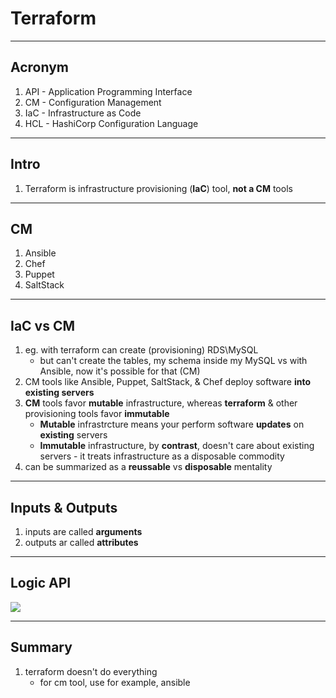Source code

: # Terraform

---

## Acronym
1. API - Application Programming Interface
2. CM - Configuration Management
3. IaC - Infrastructure as Code
4. HCL - HashiCorp Configuration Language

---

## Intro
1. Terraform is infrastructure provisioning (**IaC**) tool, **not a CM** tools

---

## CM
1. Ansible
2. Chef
3. Puppet
4. SaltStack

---

## IaC vs CM
1. eg. with terraform can create (provisioning) RDS\MySQL 
   * but can't create the tables, my schema inside my MySQL vs with Ansible, now it's possible for that (CM)
2. CM tools like Ansible, Puppet, SaltStack, & Chef deploy software **into** **existing servers**
3. **CM** tools favor **mutable** infrastructure, whereas **terraform** & other provisioning tools favor **immutable**
   * **Mutable** infrastrcture means your perform software **updates** on **existing** servers
   * **Immutable** infrastructure, by **contrast**, doesn't care about existing servers - it treats infrastructure as a disposable commodity
4. can be summarized as a **reussable** vs **disposable** mentality

---

## Inputs & Outputs
1. inputs are called **arguments**
2. outputs ar called **attributes**

---

## Logic API
[<img src="https://i.imgur.com/JteKqMW.png">](https://i.imgur.com/JteKqMW.png)

---

## Summary
1. terraform doesn't do everything
   * for cm tool, use for example, ansible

============================================================

• Problem to solve: Scan the records above for the string "servers", then report every line that contains it.

• Expected answer:
2. CM tools like Ansible, Puppet, SaltStack, & Chef deploy software **into** **existing servers**
   * **Mutable** infrastrcture means your perform software **updates** on **existing** servers
   * **Immutable** infrastructure, by **contrast**, doesn't care about existing servers - it treats infrastructure as a disposable commodity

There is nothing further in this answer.